▶ [YOUR OBJECTIVE]:
Please take the lines from the one holding "1\. Maximum length of 256\." through the one holding "If the action" in the data below and copy them exactly.

———

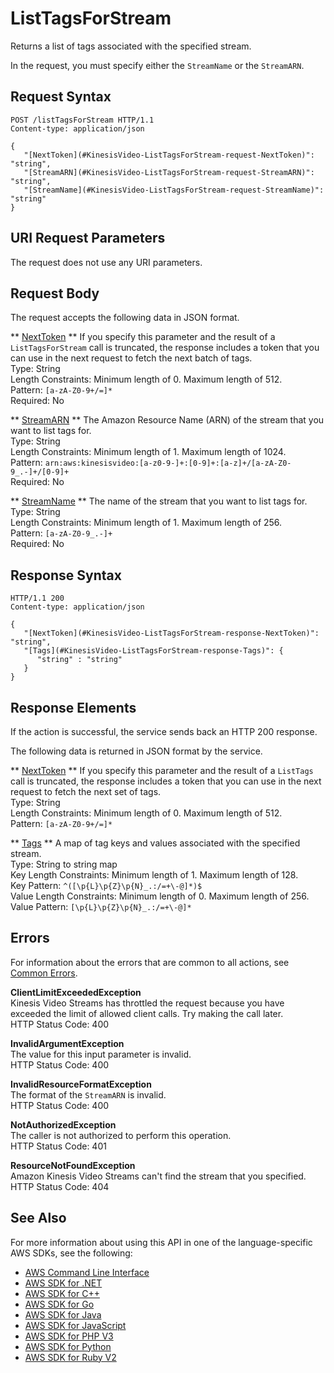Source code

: # ListTagsForStream<a name="API_ListTagsForStream"></a>

Returns a list of tags associated with the specified stream\.

In the request, you must specify either the `StreamName` or the `StreamARN`\. 

## Request Syntax<a name="API_ListTagsForStream_RequestSyntax"></a>

```
POST /listTagsForStream HTTP/1.1
Content-type: application/json

{
   "[NextToken](#KinesisVideo-ListTagsForStream-request-NextToken)": "string",
   "[StreamARN](#KinesisVideo-ListTagsForStream-request-StreamARN)": "string",
   "[StreamName](#KinesisVideo-ListTagsForStream-request-StreamName)": "string"
}
```

## URI Request Parameters<a name="API_ListTagsForStream_RequestParameters"></a>

The request does not use any URI parameters\.

## Request Body<a name="API_ListTagsForStream_RequestBody"></a>

The request accepts the following data in JSON format\.

 ** [NextToken](#API_ListTagsForStream_RequestSyntax) **   <a name="KinesisVideo-ListTagsForStream-request-NextToken"></a>
If you specify this parameter and the result of a `ListTagsForStream` call is truncated, the response includes a token that you can use in the next request to fetch the next batch of tags\.  
Type: String  
Length Constraints: Minimum length of 0\. Maximum length of 512\.  
Pattern: `[a-zA-Z0-9+/=]*`   
Required: No

 ** [StreamARN](#API_ListTagsForStream_RequestSyntax) **   <a name="KinesisVideo-ListTagsForStream-request-StreamARN"></a>
The Amazon Resource Name \(ARN\) of the stream that you want to list tags for\.  
Type: String  
Length Constraints: Minimum length of 1\. Maximum length of 1024\.  
Pattern: `arn:aws:kinesisvideo:[a-z0-9-]+:[0-9]+:[a-z]+/[a-zA-Z0-9_.-]+/[0-9]+`   
Required: No

 ** [StreamName](#API_ListTagsForStream_RequestSyntax) **   <a name="KinesisVideo-ListTagsForStream-request-StreamName"></a>
The name of the stream that you want to list tags for\.  
Type: String  
Length Constraints: Minimum length of 1\. Maximum length of 256\.  
Pattern: `[a-zA-Z0-9_.-]+`   
Required: No

## Response Syntax<a name="API_ListTagsForStream_ResponseSyntax"></a>

```
HTTP/1.1 200
Content-type: application/json

{
   "[NextToken](#KinesisVideo-ListTagsForStream-response-NextToken)": "string",
   "[Tags](#KinesisVideo-ListTagsForStream-response-Tags)": { 
      "string" : "string" 
   }
}
```

## Response Elements<a name="API_ListTagsForStream_ResponseElements"></a>

If the action is successful, the service sends back an HTTP 200 response\.

The following data is returned in JSON format by the service\.

 ** [NextToken](#API_ListTagsForStream_ResponseSyntax) **   <a name="KinesisVideo-ListTagsForStream-response-NextToken"></a>
If you specify this parameter and the result of a `ListTags` call is truncated, the response includes a token that you can use in the next request to fetch the next set of tags\.  
Type: String  
Length Constraints: Minimum length of 0\. Maximum length of 512\.  
Pattern: `[a-zA-Z0-9+/=]*` 

 ** [Tags](#API_ListTagsForStream_ResponseSyntax) **   <a name="KinesisVideo-ListTagsForStream-response-Tags"></a>
A map of tag keys and values associated with the specified stream\.  
Type: String to string map  
Key Length Constraints: Minimum length of 1\. Maximum length of 128\.  
Key Pattern: `^([\p{L}\p{Z}\p{N}_.:/=+\-@]*)$`   
Value Length Constraints: Minimum length of 0\. Maximum length of 256\.  
Value Pattern: `[\p{L}\p{Z}\p{N}_.:/=+\-@]*` 

## Errors<a name="API_ListTagsForStream_Errors"></a>

For information about the errors that are common to all actions, see [Common Errors](CommonErrors.md)\.

 **ClientLimitExceededException**   
Kinesis Video Streams has throttled the request because you have exceeded the limit of allowed client calls\. Try making the call later\.  
HTTP Status Code: 400

 **InvalidArgumentException**   
The value for this input parameter is invalid\.  
HTTP Status Code: 400

 **InvalidResourceFormatException**   
The format of the `StreamARN` is invalid\.  
HTTP Status Code: 400

 **NotAuthorizedException**   
The caller is not authorized to perform this operation\.  
HTTP Status Code: 401

 **ResourceNotFoundException**   
Amazon Kinesis Video Streams can't find the stream that you specified\.  
HTTP Status Code: 404

## See Also<a name="API_ListTagsForStream_SeeAlso"></a>

For more information about using this API in one of the language\-specific AWS SDKs, see the following:
+  [AWS Command Line Interface](https://docs.aws.amazon.com/goto/aws-cli/kinesisvideo-2017-09-30/ListTagsForStream) 
+  [AWS SDK for \.NET](https://docs.aws.amazon.com/goto/DotNetSDKV3/kinesisvideo-2017-09-30/ListTagsForStream) 
+  [AWS SDK for C\+\+](https://docs.aws.amazon.com/goto/SdkForCpp/kinesisvideo-2017-09-30/ListTagsForStream) 
+  [AWS SDK for Go](https://docs.aws.amazon.com/goto/SdkForGoV1/kinesisvideo-2017-09-30/ListTagsForStream) 
+  [AWS SDK for Java](https://docs.aws.amazon.com/goto/SdkForJava/kinesisvideo-2017-09-30/ListTagsForStream) 
+  [AWS SDK for JavaScript](https://docs.aws.amazon.com/goto/AWSJavaScriptSDK/kinesisvideo-2017-09-30/ListTagsForStream) 
+  [AWS SDK for PHP V3](https://docs.aws.amazon.com/goto/SdkForPHPV3/kinesisvideo-2017-09-30/ListTagsForStream) 
+  [AWS SDK for Python](https://docs.aws.amazon.com/goto/boto3/kinesisvideo-2017-09-30/ListTagsForStream) 
+  [AWS SDK for Ruby V2](https://docs.aws.amazon.com/goto/SdkForRubyV2/kinesisvideo-2017-09-30/ListTagsForStream)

———

▶ [SOLUTION TO THIS PROBLEM]:
Length Constraints: Minimum length of 1\. Maximum length of 256\.  
Pattern: `[a-zA-Z0-9_.-]+`   
Required: No

## Response Syntax<a name="API_ListTagsForStream_ResponseSyntax"></a>

```
HTTP/1.1 200
Content-type: application/json

{
   "[NextToken](#KinesisVideo-ListTagsForStream-response-NextToken)": "string",
   "[Tags](#KinesisVideo-ListTagsForStream-response-Tags)": { 
      "string" : "string" 
   }
}
```

## Response Elements<a name="API_ListTagsForStream_ResponseElements"></a>

If the action is successful, the service sends back an HTTP 200 response\.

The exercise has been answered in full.